What is Brown Ale?
Brown ale, as one might easily guess, is a style of beer with a dark amber or brown colour. The term was first used by London brewers in the late 17th century to describe their usually very mild ales, intended for domestic consumption – before the use of pale malts became widespread. Sources from the 18th-century indicate that brown ales at that time were delicately hopped and brewed from 100% brown malt. The term "brown ale" was revived at the end of the 19th century by the famous London brewer, Mann, and has developed into many substyles since.
Today the best, most renowned brown ales are made in England, Belgium and America.
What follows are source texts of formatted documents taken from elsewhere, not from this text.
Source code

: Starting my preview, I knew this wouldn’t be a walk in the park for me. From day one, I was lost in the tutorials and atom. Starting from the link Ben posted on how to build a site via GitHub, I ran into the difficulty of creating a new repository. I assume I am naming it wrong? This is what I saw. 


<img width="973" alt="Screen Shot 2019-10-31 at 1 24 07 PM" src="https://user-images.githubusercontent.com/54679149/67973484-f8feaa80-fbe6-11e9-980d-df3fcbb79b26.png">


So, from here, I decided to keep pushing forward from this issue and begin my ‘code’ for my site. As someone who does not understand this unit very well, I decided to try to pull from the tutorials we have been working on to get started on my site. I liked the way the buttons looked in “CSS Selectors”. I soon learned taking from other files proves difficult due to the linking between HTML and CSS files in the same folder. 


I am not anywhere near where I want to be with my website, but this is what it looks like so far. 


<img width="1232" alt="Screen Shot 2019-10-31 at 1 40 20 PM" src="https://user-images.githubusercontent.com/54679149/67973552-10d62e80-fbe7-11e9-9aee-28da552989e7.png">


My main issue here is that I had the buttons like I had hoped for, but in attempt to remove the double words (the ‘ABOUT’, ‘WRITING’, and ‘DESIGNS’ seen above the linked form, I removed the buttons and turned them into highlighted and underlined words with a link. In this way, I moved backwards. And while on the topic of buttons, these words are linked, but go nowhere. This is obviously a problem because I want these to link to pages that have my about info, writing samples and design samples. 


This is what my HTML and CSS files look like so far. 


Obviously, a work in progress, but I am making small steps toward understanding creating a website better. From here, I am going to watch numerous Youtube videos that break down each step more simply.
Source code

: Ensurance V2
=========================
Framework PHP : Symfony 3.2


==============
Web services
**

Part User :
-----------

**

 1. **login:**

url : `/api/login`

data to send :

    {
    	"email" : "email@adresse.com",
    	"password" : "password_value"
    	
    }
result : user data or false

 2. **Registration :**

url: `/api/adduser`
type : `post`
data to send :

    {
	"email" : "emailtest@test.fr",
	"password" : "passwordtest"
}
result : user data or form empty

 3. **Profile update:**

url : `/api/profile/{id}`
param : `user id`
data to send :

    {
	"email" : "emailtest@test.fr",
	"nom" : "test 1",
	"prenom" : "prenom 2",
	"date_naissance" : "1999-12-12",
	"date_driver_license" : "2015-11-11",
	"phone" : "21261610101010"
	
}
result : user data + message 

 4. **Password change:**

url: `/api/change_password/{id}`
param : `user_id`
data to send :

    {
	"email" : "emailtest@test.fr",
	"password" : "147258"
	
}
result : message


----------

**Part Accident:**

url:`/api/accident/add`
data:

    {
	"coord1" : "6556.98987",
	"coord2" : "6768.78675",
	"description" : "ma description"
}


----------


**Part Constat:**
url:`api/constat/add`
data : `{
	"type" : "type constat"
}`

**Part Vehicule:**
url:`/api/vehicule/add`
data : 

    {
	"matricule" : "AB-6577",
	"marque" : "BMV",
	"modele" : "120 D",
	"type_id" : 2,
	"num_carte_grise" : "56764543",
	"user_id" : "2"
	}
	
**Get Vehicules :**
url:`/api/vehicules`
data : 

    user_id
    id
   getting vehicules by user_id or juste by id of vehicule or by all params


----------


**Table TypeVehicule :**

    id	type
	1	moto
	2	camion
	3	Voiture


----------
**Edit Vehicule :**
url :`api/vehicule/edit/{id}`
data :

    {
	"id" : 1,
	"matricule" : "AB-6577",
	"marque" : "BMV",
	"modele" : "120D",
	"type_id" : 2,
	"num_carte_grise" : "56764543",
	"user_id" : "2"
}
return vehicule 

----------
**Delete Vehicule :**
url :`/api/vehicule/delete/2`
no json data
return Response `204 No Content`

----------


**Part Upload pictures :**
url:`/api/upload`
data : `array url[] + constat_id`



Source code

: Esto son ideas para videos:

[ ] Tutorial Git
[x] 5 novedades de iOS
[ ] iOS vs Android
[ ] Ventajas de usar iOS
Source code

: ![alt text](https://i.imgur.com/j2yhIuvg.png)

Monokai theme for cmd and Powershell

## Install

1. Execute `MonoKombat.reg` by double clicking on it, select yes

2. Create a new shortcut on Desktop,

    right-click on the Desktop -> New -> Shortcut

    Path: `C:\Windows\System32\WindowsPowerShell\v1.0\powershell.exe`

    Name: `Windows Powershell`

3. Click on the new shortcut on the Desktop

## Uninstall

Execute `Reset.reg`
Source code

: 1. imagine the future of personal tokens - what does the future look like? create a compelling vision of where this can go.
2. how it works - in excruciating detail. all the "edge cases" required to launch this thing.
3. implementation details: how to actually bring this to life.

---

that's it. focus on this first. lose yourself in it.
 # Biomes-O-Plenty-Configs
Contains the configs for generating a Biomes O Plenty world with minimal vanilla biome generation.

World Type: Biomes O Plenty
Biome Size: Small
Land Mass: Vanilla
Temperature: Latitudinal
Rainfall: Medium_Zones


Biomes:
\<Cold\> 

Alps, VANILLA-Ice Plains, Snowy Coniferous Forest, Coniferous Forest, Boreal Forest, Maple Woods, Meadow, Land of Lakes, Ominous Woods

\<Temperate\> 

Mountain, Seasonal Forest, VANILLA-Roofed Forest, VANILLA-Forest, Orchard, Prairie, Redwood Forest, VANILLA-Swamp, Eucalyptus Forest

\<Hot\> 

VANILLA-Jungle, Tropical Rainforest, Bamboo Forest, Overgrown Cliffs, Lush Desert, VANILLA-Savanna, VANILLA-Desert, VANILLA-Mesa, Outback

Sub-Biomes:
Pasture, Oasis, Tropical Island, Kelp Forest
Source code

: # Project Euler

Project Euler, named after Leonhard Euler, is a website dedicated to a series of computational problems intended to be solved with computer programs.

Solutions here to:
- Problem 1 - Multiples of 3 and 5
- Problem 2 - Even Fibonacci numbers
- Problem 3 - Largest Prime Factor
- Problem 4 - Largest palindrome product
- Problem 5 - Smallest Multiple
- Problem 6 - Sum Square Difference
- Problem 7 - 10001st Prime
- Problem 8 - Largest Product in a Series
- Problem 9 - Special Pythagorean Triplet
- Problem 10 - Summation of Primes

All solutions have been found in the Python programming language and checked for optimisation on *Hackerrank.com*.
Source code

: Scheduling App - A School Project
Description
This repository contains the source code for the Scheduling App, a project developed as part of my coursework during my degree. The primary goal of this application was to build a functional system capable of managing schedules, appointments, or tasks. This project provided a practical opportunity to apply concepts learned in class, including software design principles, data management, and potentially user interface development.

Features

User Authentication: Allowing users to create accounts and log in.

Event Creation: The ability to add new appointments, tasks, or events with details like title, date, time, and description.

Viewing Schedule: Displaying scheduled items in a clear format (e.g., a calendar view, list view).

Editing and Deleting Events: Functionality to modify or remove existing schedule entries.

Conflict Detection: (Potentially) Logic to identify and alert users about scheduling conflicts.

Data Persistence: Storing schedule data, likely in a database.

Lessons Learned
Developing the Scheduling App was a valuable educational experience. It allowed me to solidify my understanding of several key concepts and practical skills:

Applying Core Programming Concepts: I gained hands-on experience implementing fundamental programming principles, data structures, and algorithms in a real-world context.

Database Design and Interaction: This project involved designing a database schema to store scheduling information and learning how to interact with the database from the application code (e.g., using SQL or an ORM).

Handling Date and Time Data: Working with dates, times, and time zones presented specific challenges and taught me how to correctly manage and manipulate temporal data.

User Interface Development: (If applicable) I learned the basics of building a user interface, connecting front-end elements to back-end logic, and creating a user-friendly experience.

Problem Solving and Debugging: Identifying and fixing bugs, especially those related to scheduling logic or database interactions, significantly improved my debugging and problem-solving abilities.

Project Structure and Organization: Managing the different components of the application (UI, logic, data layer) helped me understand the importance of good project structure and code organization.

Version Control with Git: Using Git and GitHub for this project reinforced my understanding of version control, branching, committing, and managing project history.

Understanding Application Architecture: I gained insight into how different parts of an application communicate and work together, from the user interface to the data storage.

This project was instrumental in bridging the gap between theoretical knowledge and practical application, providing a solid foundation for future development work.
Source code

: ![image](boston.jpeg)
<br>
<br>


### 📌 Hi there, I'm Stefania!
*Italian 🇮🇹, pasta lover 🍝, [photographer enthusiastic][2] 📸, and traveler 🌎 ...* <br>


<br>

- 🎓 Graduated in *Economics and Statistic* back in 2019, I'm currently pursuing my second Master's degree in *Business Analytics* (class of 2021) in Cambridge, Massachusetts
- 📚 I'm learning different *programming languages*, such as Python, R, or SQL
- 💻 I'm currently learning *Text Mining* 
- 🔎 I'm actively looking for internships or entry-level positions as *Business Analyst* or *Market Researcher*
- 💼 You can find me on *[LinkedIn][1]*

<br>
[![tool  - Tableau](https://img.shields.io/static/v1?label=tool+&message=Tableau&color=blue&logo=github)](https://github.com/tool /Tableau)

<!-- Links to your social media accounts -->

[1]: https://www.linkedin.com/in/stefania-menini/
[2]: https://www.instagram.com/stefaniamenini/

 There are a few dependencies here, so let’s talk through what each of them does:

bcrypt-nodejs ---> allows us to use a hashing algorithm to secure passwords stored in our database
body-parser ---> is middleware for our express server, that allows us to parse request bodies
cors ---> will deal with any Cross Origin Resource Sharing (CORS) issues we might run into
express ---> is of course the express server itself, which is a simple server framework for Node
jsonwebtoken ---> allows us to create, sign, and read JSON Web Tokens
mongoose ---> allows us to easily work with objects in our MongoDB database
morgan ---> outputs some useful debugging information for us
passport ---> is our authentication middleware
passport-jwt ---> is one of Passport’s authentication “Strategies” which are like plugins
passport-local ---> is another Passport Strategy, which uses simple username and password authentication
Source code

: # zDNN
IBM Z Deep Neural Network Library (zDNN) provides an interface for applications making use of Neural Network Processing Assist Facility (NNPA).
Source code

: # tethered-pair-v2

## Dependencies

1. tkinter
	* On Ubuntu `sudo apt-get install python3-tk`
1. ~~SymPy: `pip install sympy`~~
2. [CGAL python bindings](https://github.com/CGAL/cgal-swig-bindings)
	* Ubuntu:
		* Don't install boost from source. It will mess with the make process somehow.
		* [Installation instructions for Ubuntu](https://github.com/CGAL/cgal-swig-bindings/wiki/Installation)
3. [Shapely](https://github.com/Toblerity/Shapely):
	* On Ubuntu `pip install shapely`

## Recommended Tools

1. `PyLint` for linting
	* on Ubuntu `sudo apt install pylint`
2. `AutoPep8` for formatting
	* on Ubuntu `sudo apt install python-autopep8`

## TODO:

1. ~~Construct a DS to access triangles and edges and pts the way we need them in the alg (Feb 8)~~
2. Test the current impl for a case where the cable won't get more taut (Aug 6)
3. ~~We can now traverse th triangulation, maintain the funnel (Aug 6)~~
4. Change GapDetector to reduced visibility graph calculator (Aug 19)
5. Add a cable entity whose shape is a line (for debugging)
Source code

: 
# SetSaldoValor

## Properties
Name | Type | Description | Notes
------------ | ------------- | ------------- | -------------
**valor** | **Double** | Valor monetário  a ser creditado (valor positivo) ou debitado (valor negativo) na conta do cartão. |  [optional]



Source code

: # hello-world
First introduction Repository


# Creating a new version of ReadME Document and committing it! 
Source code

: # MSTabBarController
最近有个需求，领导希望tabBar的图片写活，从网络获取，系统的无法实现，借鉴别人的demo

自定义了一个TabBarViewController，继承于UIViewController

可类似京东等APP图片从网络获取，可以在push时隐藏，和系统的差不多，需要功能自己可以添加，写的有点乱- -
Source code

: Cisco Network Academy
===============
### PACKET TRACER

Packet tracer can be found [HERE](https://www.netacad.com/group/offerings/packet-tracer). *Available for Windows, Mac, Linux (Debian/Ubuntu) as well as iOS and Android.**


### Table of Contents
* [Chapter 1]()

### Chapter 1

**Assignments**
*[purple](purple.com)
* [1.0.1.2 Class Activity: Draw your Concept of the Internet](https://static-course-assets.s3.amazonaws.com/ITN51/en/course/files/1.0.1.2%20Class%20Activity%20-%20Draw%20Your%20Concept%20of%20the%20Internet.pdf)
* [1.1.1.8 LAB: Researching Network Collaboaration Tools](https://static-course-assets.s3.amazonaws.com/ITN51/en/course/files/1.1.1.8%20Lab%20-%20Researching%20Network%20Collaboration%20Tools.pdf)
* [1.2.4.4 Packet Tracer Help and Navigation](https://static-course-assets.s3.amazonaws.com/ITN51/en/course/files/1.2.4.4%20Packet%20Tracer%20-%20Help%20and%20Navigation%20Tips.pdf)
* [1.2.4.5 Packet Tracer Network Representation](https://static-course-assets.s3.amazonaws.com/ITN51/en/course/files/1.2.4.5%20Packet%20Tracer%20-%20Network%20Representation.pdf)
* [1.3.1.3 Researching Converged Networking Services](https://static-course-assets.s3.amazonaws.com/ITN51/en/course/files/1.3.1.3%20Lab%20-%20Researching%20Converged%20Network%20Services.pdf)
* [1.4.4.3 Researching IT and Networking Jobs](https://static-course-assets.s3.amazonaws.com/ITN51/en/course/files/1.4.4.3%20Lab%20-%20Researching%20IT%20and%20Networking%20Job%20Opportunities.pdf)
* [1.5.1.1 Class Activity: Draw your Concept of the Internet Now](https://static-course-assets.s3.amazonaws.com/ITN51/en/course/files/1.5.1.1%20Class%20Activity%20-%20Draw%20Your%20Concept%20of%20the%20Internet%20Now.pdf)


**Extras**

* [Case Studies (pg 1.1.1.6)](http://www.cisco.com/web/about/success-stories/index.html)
Brown ale varieties range from sweet, low alcohol beers such as Manns Original Brown Ale, medium bitter amber beers, like the Newcastle Brown Ale, and some hoppier beers, best represented by the Sierra Nevada Brown Ale.
They range from deep amber to brown in colour, and are usually rich in caramel and chocolate flavours. Brown ales from north-eastern England tend to be strong, malty and nutty-caramelish, sometimes called “nut brown ales”. Those from southern England, so called London Brown Ales, are usually very dark, deeply sweet, and much lower in hops and alcohol content. North American brown ales are usually more bitter than their English cousins, with a subdued fruity aroma and medium body, due to a distinct style of American hops. They can have a chilled haze as well.